===== EXERCISE MATERIALS

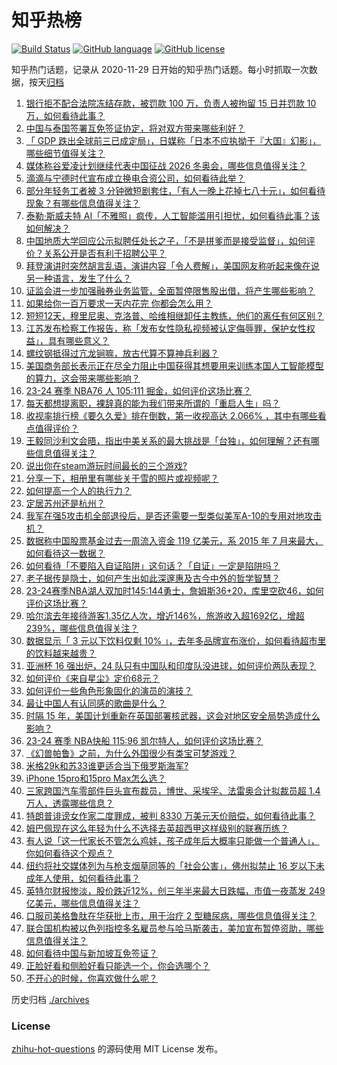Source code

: # 知乎热榜
[![Build Status](https://github.com/ToWeLong/zhihu-hot-questions/workflows/CI/badge.svg)](https://github.com/ToWeLong/zhihu-hot-questions/actions)
[![GitHub language](https://img.shields.io/badge/language-golang-orange.svg)](https://golang.org/)
[![GitHub license](https://img.shields.io/github/license/ToWeLong/zhihu-hot-questions)](https://github.com/ToWeLong/zhihu-hot-questions/blob/main/LICENSE)

知乎热门话题，记录从 2020-11-29 日开始的知乎热门话题。每小时抓取一次数据，按天[归档](./archives)

<!-- BEGIN -->

1. [银行拒不配合法院冻结存款，被罚款 100 万，负责人被拘留 15 日并罚款 10 万，如何看待此事？](https://www.zhihu.com/question/641247945)
1. [中国与泰国签署互免签证协定，将对双方带来哪些利好？](https://www.zhihu.com/question/641664843)
1. [「 GDP 跌出全球前三已成定局」，日媒称「日本不应执拗于『大国』幻影」，哪些细节值得关注？](https://www.zhihu.com/question/641491755)
1. [媒体称谷爱凌计划继续代表中国征战 2026 冬奥会，哪些信息值得关注？](https://www.zhihu.com/question/641651391)
1. [滴滴与宁德时代宣布成立换电合资公司，如何看待此举？](https://www.zhihu.com/question/641673929)
1. [部分年轻务工者被 3 分钟微短剧套住，「有人一晚上花掉七八十元」，如何看待现象？有哪些信息值得关注？](https://www.zhihu.com/question/641295651)
1. [泰勒·斯威夫特 AI「不雅照」疯传，人工智能滥用引担忧，如何看待此事？该如何解决？](https://www.zhihu.com/question/641532903)
1. [中国地质大学回应公示拟聘任处长之子，「不是拼爹而是接受监督」，如何评价？关系公开是否有利于招聘公平？](https://www.zhihu.com/question/641650662)
1. [拜登演讲时突然胡言乱语，演讲内容「令人费解」，美国网友称听起来像在说另一种语言，发生了什么？](https://www.zhihu.com/question/641518848)
1. [证监会进一步加强融券业务监管，全面暂停限售股出借，将产生哪些影响？](https://www.zhihu.com/question/641674623)
1. [如果给你一百万要求一天内花完 你都会怎么用？](https://www.zhihu.com/question/634202879)
1. [短短12天，穆里尼奥、克洛普、哈维相继卸任主教练，他们的离任有何区别？](https://www.zhihu.com/question/641649398)
1. [江苏发布检察工作报告，称「发布女性隐私视频被认定侮辱罪，保护女性权益」，具有哪些意义？](https://www.zhihu.com/question/641626120)
1. [螺纹钢抵得过亢龙锏嘛，放古代算不算神兵利器？](https://www.zhihu.com/question/634785011)
1. [美国商务部长表示正在尽全力阻止中国获得其想要用来训练本国人工智能模型的算力，这会带来哪些影响？](https://www.zhihu.com/question/641548009)
1. [23-24 赛季 NBA76 人 105:111 掘金，如何评价这场比赛？](https://www.zhihu.com/question/641616124)
1. [每天都想提离职，裸辞真的能为我们带来所谓的「重启人生」吗？](https://www.zhihu.com/question/641400023)
1. [收视率排行榜《要久久爱》排在倒数，第一收视高达 2.066% ，其中有哪些看点值得评价？](https://www.zhihu.com/question/641160274)
1. [王毅同沙利文会晤，指出中美关系的最大挑战是「台独」，如何理解？还有哪些信息值得关注？](https://www.zhihu.com/question/641548277)
1. [说出你在steam游玩时间最长的三个游戏?](https://www.zhihu.com/question/634392977)
1. [分享一下，相册里有哪些关于雪的照片或视频呢？](https://www.zhihu.com/question/640680722)
1. [如何提高一个人的执行力？](https://www.zhihu.com/question/19979300)
1. [定居苏州还是杭州？](https://www.zhihu.com/question/637468030)
1. [我军在强5攻击机全部退役后，是否还需要一型类似美军A-10的专用对地攻击机？](https://www.zhihu.com/question/639900960)
1. [数据称中国股票基金过去一周流入资金 119 亿美元，系 2015 年 7 月来最大，如何看待这一数据？](https://www.zhihu.com/question/641348125)
1. [如何看待「不要陷入自证陷阱」这句话？「自证」一定是陷阱吗？](https://www.zhihu.com/question/641332004)
1. [老子据传是隐士，如何产生出如此深邃惠及古今中外的哲学智慧？](https://www.zhihu.com/question/641469456)
1. [23-24赛季NBA湖人双加时145:144勇士，詹姆斯36+20，库里空砍46，如何评价这场比赛？](https://www.zhihu.com/question/641624970)
1. [哈尔滨去年接待游客1.35亿人次，增近146%，旅游收入超1692亿，增超239%，哪些信息值得关注？](https://www.zhihu.com/question/641349289)
1. [数据显示「 3 元以下饮料仅剩 10% 」，去年多品牌宣布涨价，如何看待超市里的饮料越来越贵？](https://www.zhihu.com/question/641327515)
1. [亚洲杯 16 强出炉，24 队只有中国队和印度队没进球，如何评价两队表现？](https://www.zhihu.com/question/641300405)
1. [如何评价《来自星尘》定价68元？](https://www.zhihu.com/question/641296676)
1. [如何评价一些角色形象固化的演员的演技？](https://www.zhihu.com/question/33770050)
1. [最让中国人有认同感的歌曲是什么？](https://www.zhihu.com/question/59912134)
1. [时隔 15 年，美国计划重新在英国部署核武器，这会对地区安全局势造成什么影响？](https://www.zhihu.com/question/641523230)
1. [23-24 赛季 NBA快船 115:96 凯尔特人，如何评价这场比赛？](https://www.zhihu.com/question/641623278)
1. [《幻兽帕鲁》之前，为什么外国很少有类宝可梦游戏？](https://www.zhihu.com/question/641246212)
1. [米格29k和苏33谁更适合当下俄罗斯海军?](https://www.zhihu.com/question/641460412)
1. [iPhone 15pro和15pro Max怎么选？](https://www.zhihu.com/question/637938852)
1. [三家跨国汽车零部件巨头宣布裁员，博世、采埃孚、法雷奥合计拟裁员超 1.4 万人，透露哪些信息？](https://www.zhihu.com/question/641430166)
1. [特朗普诽谤女作家二度罪成，被判 8330 万美元天价赔偿，如何看待此事？](https://www.zhihu.com/question/641487510)
1. [姆巴佩现在这么年轻为什么不选择去英超西甲这样级别的联赛历练？](https://www.zhihu.com/question/637319547)
1. [有人说「这一代家长不管怎么鸡娃，孩子成年后大概率只能做一个普通人」，你如何看待这个观点？](https://www.zhihu.com/question/641217735)
1. [纽约将社交媒体列为与枪支烟草同等的「社会公害」，佛州拟禁止 16 岁以下未成年人使用，如何看待此事？](https://www.zhihu.com/question/641473165)
1. [英特尔财报惨淡，股价跌近12%，创三年半来最大日跌幅，市值一夜蒸发 249 亿美元，哪些信息值得关注？](https://www.zhihu.com/question/641430171)
1. [口服司美格鲁肽在华获批上市，用于治疗 2 型糖尿病，哪些信息值得关注？](https://www.zhihu.com/question/641345958)
1. [联合国机构被以色列指控多名雇员参与哈马斯袭击，美加宣布暂停资助，哪些信息值得关注？](https://www.zhihu.com/question/641512132)
1. [如何看待中国与新加坡互免签证？](https://www.zhihu.com/question/641155861)
1. [正脸好看和侧脸好看只能选一个，你会选哪个？](https://www.zhihu.com/question/640297803)
1. [不开心的时候，你喜欢做什么呢？](https://www.zhihu.com/question/639484843)

<!-- END -->

历史归档 [./archives](./archives)


### License
[zhihu-hot-questions](https://github.com/towelong/zhihu-hot-questions) 的源码使用 MIT License 发布。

==========

Among the entries above, find the line with "1. [三家跨国汽车零部件巨头宣布裁员，博世、采埃孚、法雷奥合计拟裁员超 1.4" and the line with "1. [有人说「这一代家长不"; give again exactly these two lines and all lines between them.

### ANSWER SECTION
1. [三家跨国汽车零部件巨头宣布裁员，博世、采埃孚、法雷奥合计拟裁员超 1.4 万人，透露哪些信息？](https://www.zhihu.com/question/641430166)
1. [特朗普诽谤女作家二度罪成，被判 8330 万美元天价赔偿，如何看待此事？](https://www.zhihu.com/question/641487510)
1. [姆巴佩现在这么年轻为什么不选择去英超西甲这样级别的联赛历练？](https://www.zhihu.com/question/637319547)
1. [有人说「这一代家长不管怎么鸡娃，孩子成年后大概率只能做一个普通人」，你如何看待这个观点？](https://www.zhihu.com/question/641217735)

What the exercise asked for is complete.